From the snug harbor of their settled lives, people like to torture themselves a little with the specter of what-ifs, which is why so many still watch "It's a Wonderful Life" every year at Christmastime. A different school, a different job, a different town, a different choice. One brick out of the wall, and the whole thing tumbles. The randomness of life is disconcerting.

But there's nothing quite like a protracted war to shift the landscape of existence wholesale. Stand in front of any war memorial or military cemetery, in a small town, in the capital, in Gettysburg, in France, and the what-ifs are heavy in the air. The marriages precipitously ended or never made. The children orphaned or never born. The families broken, the towns denuded. On a visit to Moscow years ago I was struck by the absence of men of a certain age. Then someone reminded me that some estimates had 13 percent of the Soviet population, mostly male, killed in World War II.

Amid the strategy, the cost, the risk, the politics, do policymakers remember that when they start a war it is as if they dragged heavy hands across the map of the world and altered the details of daily life? Every name on the sloping black wall of the Vietnam Memorial tells a story. It is a collection of short stories, of might-have-beens, a book with half the pages gone.

The war in Iraq is taking place in an atmosphere noticeably different from that of past conflicts. The age of the dictum has morphed into the age of the discussion, and dissent is no longer synonymous with treason. That makes it harder for politicians to keep people in line. It's difficult to imagine the men who fought in World War II questioning the mission, or lining up to seek psychiatric help afterward. Yet in documentaries today you can watch some of those men, now barely recognizable as the young soldiers in archival photos, recall comrades 60 years dead and see their faces work painfully, fruitlessly, before they begin to weep. Like soldiers everywhere, they were irrevocably changed. But they came home at a time when the pretense was that they could magically be the same, that everything could get back to normal. No one believes that anymore.

Those World War II veterans represent the thesis in a dialectic of modern attitudes toward warfare. The mission and the men then were both accepted as honorable and good; the cost was counted in gold stars, not black marks. The antithesis was Vietnam; when Americans soured on the war they, too, often soured on the soldiers fighting it, so that when those men came home, with the same terrible nightmares as their predecessors, they felt obliged to keep their heads down instead of holding them high.

Iraq is the synthesis. More than half of all Americans feel that this war was a miscalculation, yet they will still stop in airports or on the street to shake the hands of those in uniform and thank them for their service.
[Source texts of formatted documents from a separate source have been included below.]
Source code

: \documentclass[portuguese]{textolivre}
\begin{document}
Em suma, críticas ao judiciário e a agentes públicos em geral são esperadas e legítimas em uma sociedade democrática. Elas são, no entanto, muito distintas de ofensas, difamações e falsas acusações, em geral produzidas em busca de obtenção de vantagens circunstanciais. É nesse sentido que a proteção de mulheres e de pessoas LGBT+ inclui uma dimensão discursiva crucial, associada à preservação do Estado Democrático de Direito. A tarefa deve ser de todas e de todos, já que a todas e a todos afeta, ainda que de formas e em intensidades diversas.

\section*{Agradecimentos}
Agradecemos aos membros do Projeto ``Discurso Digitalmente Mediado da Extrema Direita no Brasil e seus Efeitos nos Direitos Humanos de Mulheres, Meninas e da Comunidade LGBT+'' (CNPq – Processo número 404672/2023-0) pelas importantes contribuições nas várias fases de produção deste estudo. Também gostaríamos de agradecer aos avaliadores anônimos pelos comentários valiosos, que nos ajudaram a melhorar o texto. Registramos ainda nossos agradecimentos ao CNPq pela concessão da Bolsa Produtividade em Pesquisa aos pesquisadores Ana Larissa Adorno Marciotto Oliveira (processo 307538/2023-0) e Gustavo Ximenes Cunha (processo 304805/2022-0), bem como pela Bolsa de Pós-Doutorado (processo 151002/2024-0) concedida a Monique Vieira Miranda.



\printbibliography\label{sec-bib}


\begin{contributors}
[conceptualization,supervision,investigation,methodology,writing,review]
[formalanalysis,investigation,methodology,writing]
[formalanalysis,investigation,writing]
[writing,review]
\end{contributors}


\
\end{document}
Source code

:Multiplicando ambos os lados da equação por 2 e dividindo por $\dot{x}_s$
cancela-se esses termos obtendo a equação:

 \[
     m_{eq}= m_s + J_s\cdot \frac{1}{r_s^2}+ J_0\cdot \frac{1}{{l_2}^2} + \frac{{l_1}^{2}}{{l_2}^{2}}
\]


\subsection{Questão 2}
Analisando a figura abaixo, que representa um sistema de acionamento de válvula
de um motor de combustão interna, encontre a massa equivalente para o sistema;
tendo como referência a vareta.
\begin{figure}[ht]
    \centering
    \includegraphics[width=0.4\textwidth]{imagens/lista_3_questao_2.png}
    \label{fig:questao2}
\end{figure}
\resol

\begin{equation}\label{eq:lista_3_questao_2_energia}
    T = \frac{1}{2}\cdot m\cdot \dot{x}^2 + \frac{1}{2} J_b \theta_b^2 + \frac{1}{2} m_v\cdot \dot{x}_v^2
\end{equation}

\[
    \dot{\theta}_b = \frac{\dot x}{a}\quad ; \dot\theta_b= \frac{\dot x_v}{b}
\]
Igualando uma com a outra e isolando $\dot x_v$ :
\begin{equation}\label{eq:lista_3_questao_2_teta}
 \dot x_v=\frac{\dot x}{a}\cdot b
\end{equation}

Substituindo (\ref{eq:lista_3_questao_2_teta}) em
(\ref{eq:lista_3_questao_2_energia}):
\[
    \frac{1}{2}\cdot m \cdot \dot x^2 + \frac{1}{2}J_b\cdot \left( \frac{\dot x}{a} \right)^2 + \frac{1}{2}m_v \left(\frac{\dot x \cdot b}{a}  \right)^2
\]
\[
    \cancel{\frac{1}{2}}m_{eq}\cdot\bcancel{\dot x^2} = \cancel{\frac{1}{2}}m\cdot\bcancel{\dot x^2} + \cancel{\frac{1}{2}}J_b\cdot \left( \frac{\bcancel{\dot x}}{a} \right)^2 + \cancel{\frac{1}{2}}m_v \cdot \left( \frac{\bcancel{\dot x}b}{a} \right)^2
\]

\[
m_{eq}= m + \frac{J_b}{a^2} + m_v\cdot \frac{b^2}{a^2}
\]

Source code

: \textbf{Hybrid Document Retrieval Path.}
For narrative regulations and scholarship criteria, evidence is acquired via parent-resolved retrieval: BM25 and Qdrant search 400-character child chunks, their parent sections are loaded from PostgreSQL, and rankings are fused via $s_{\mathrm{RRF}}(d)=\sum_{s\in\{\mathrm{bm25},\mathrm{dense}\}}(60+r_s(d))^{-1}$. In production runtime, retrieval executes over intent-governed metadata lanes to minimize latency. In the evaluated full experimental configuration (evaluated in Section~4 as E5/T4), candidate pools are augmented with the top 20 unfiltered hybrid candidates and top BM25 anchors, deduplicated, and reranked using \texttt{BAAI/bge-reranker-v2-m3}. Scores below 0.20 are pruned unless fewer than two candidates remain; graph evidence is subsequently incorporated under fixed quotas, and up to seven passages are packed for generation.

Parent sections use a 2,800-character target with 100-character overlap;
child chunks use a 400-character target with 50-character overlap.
But you can't expect people who are invested in the valor of those young men and women to be reconciled to a premature end to their lives. War is the stuff of political analysis, but the troops are a human-interest story. For many, people trump policy.
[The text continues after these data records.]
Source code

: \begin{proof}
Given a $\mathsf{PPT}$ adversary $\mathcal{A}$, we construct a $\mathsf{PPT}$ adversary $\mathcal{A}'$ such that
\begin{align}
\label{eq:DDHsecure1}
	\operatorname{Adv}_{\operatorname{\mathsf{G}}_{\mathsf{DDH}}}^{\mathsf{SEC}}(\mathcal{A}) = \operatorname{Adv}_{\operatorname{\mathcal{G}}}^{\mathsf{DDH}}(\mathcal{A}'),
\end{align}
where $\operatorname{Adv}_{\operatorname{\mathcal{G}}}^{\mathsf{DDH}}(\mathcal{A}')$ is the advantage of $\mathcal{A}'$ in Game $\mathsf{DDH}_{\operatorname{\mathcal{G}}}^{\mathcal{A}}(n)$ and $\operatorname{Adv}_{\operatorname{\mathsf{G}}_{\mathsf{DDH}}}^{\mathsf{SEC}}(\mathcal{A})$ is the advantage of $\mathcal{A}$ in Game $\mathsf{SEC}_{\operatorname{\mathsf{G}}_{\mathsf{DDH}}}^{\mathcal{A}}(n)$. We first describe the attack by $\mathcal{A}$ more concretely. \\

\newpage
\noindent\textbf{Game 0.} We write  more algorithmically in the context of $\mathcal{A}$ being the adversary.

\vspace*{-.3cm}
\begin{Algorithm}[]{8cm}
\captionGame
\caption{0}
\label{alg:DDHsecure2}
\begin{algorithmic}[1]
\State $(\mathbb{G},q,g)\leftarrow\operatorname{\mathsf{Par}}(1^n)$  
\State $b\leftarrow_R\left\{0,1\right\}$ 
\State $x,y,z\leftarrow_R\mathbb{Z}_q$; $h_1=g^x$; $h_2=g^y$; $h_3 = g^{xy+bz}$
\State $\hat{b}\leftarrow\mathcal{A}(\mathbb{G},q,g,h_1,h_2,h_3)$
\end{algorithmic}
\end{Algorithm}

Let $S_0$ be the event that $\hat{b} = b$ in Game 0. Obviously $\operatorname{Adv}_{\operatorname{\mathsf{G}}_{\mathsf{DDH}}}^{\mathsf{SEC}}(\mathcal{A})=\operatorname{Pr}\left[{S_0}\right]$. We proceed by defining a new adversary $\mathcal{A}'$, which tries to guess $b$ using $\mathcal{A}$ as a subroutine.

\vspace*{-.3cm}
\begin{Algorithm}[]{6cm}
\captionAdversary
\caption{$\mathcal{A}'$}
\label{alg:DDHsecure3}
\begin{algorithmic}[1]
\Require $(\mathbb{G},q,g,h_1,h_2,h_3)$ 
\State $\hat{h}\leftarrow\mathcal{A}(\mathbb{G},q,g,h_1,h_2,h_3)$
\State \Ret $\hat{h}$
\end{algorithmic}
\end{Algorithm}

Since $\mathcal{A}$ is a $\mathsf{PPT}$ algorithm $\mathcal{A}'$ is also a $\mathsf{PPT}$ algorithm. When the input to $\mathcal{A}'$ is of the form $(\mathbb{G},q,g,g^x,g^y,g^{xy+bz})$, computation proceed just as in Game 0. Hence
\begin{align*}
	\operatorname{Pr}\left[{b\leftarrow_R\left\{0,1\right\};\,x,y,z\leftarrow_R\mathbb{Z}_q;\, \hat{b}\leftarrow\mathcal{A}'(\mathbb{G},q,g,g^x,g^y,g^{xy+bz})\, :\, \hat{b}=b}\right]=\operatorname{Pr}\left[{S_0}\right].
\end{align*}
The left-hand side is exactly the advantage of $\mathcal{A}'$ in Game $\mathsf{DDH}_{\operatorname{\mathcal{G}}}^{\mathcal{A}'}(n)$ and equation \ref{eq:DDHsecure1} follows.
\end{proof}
The rationale for going to war has to meet many tests, but one of them—perhaps the most important one—is whether the mission is strong enough to carry the weight of so many ghosts and so much misery, here and in Iraq, too. The grieving spouses raising children alone, the broken parents who wake each morning to a gray day. The amputees swinging down the street on prosthetics, the addicts who still hear IEDs exploding in their heads. The legacy of what-ifs, of abbreviated and amended lives.
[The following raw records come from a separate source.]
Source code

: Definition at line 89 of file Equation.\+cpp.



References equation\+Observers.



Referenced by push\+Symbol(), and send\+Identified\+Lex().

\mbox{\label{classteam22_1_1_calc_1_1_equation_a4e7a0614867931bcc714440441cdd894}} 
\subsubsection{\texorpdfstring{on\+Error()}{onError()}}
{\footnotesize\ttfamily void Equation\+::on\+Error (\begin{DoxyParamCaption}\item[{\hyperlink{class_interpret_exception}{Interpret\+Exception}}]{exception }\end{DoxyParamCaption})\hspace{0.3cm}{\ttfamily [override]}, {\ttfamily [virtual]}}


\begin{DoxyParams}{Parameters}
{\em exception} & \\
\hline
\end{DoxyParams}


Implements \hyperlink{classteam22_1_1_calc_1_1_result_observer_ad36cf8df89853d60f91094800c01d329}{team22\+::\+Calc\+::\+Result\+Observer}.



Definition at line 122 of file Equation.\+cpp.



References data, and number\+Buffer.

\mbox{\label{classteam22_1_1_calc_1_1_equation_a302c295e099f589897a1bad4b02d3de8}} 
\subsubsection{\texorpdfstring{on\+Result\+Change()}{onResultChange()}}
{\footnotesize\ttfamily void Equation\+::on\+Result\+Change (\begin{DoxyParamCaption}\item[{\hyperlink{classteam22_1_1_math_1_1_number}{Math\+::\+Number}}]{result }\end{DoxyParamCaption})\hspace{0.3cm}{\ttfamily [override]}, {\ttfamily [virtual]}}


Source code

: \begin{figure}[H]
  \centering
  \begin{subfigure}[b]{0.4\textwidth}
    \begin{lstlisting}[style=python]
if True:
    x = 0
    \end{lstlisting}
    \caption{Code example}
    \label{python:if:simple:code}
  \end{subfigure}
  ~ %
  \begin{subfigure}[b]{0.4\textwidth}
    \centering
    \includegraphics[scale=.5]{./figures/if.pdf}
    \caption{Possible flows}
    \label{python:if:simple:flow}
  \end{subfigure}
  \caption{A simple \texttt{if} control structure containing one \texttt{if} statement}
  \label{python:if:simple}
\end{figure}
Maybe any conflict will topple under such a burden. Maybe the spectacle of hometown kids' leaving home to be killed or maimed is bearable only when it's given a more antiseptic name: troop strength, casualties, something less human. That most macho of American novelists, Ernest Hemingway, reflects that in "A Farewell to Arms" when an Italian soldier talks about how sick he is of the whole thing. "There is nothing worse than war," he says, adding, "What is defeat? You go home ... One side must stop fighting. Why don't we stop fighting?"

Or perhaps it is another Hemingway quote that is more apt, seeing the black bunting over the firehouse in an American town or Iraqi mourners gathered around a child's grave: "The world breaks everyone, and afterwards, many are strong at the broken places."